Amyloid-β-Induced Astrocytic Phagocytosis is Mediated by CD36, CD47 and RAGE

Astrocytes, the most numerous glial cell in the brain, have multiple functions and are key to maintenance of homeostasis in the central nervous system. Microglia are the resident immunocompetent cells in the brain and share several functions with macrophages, including their phagocytic ability. Indeed microglia are the resident phagocytes in the brain and express numerous cell surface proteins which act to enable receptor-mediated phagocytosis. However recent evidence suggests that astrocytes express some genes which permit phagocytosis of phosphatidylserine-decorated cells and this probably explains sporadic reports in the literature which suggest that astrocytes become phagocytic following brain trauma. Here we examined the potential of astrocytes to phagocytose fluorescently-labelled latex beads and amyloid-beta (A beta) and report that they competently engulf both in a manner that relies on actin polymerization since it was inhibited by cytochalasin D. The data indicate that incubation of cultured astrocytes or microglia with A beta increased phagocytosis and markers of activation of both cell types.

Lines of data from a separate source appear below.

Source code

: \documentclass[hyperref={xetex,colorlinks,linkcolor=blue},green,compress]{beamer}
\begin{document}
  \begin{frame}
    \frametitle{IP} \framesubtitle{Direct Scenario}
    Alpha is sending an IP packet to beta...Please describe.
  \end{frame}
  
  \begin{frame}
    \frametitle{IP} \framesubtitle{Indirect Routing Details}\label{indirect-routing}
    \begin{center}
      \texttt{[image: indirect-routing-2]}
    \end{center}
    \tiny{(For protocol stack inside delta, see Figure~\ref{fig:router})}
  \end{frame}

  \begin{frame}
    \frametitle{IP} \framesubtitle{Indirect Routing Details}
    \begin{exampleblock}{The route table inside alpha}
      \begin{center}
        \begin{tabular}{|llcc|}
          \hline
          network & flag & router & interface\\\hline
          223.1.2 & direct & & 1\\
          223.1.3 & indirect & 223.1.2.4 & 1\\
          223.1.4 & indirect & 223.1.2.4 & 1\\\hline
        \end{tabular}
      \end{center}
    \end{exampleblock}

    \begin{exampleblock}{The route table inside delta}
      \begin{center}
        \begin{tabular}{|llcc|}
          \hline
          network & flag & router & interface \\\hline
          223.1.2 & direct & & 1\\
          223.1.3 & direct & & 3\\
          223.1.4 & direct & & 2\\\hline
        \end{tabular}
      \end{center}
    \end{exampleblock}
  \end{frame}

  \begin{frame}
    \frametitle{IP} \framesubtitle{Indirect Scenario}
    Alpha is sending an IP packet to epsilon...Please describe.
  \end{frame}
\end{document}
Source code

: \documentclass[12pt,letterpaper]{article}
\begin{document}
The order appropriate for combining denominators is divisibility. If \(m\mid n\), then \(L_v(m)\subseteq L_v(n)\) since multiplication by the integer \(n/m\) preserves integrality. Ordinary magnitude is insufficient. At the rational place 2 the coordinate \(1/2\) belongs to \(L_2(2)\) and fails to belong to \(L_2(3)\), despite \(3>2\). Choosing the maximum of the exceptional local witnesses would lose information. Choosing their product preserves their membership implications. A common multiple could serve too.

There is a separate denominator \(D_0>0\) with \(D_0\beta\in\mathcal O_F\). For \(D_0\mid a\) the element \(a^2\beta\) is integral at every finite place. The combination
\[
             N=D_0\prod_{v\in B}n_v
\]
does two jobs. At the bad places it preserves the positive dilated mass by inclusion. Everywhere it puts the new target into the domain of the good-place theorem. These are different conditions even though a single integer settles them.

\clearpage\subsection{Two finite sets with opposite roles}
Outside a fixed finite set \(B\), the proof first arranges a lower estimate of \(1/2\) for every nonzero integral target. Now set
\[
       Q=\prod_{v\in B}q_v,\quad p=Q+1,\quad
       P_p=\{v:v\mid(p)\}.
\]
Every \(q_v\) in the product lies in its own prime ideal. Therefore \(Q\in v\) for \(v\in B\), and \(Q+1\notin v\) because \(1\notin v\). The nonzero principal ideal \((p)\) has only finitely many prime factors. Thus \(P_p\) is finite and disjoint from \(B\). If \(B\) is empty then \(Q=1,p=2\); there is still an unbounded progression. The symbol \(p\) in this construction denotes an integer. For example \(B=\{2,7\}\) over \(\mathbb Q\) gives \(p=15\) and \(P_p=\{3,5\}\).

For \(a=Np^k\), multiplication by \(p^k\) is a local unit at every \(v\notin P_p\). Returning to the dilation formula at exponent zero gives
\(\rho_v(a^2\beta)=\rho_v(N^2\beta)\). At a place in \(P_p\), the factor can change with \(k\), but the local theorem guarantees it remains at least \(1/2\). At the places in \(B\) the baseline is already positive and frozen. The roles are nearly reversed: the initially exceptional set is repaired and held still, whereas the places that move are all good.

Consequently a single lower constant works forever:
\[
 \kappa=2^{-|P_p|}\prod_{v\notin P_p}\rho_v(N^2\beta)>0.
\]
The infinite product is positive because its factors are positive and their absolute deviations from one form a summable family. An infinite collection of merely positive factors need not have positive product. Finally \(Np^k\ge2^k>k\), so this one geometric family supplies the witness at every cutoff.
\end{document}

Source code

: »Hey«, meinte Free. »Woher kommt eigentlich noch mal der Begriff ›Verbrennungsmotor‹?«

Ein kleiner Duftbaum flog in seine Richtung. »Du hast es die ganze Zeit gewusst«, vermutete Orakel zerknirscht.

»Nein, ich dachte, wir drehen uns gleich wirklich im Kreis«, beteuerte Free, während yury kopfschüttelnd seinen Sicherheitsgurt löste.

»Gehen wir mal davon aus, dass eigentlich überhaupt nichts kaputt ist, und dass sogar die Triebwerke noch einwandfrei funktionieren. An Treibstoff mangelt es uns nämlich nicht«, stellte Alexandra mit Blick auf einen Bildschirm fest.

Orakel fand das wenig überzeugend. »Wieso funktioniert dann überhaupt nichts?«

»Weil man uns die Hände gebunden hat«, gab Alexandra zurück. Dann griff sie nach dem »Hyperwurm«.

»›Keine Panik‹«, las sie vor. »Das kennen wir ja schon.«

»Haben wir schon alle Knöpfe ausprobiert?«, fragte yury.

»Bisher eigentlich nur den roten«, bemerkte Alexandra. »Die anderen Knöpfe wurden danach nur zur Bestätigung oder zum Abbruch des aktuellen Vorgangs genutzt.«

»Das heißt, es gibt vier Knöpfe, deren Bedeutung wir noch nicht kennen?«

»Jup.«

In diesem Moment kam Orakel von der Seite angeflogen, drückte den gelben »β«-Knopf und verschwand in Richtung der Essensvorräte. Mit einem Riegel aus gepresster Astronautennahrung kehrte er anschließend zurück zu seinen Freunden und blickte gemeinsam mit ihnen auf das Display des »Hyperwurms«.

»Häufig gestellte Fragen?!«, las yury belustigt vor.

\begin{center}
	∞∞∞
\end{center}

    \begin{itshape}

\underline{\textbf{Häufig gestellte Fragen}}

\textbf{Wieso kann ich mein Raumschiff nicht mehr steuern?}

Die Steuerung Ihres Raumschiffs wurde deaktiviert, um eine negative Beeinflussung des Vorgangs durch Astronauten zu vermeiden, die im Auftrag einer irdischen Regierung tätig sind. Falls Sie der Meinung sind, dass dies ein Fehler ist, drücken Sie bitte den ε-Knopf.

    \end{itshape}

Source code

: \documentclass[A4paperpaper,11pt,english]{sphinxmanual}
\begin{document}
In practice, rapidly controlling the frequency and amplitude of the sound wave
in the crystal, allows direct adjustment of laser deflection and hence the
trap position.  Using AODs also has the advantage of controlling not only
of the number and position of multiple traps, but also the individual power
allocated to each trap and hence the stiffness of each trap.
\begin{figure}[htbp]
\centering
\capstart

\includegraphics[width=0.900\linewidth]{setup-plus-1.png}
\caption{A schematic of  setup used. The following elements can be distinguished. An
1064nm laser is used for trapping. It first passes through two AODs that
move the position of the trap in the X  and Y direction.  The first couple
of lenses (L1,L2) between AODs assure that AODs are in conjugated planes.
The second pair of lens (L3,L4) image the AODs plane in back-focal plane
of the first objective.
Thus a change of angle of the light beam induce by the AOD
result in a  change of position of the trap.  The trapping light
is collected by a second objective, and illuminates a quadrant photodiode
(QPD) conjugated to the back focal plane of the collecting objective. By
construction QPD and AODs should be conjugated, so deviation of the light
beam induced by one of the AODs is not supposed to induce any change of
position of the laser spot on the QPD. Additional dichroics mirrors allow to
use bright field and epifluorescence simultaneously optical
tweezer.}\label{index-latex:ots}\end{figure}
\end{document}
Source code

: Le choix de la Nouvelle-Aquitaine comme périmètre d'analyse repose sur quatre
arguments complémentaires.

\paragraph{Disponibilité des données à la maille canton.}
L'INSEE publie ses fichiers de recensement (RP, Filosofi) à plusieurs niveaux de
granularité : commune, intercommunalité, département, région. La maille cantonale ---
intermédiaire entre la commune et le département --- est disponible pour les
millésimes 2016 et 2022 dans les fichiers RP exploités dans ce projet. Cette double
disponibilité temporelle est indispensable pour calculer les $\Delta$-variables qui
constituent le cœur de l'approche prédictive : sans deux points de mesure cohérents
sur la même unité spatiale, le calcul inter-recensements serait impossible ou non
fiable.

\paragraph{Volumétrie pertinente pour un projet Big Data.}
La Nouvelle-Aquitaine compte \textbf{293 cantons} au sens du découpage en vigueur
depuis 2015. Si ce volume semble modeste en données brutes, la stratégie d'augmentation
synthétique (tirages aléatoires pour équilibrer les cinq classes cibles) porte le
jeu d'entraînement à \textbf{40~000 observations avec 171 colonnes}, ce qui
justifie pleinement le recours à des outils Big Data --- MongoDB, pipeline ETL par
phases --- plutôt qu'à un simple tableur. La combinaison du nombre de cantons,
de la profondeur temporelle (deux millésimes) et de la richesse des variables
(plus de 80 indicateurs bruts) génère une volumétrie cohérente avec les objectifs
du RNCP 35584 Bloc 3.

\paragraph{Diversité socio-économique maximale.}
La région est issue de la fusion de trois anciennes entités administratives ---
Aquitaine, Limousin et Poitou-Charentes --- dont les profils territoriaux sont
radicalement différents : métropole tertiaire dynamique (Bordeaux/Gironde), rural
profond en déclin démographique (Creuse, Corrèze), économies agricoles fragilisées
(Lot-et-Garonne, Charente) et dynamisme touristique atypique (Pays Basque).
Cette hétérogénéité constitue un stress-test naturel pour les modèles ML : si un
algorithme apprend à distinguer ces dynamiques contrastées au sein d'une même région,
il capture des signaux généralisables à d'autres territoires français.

A beta was found to markedly increase expression of the putative A beta-binding receptors CD36 and CD47 in astrocytes, while it decreased expression of the receptor for advanced glycation endproducts (RAGE). It is demonstrated that blocking these receptors using a neutralizing antibody attenuated A beta-induced phagocytosis of latex beads by astrocytes. Interestingly blocking these receptors also decreased uptake of beads even in the absence of A beta. Here we demonstrate that astrocytes are competent phagocytes and are capable of engulfing A beta.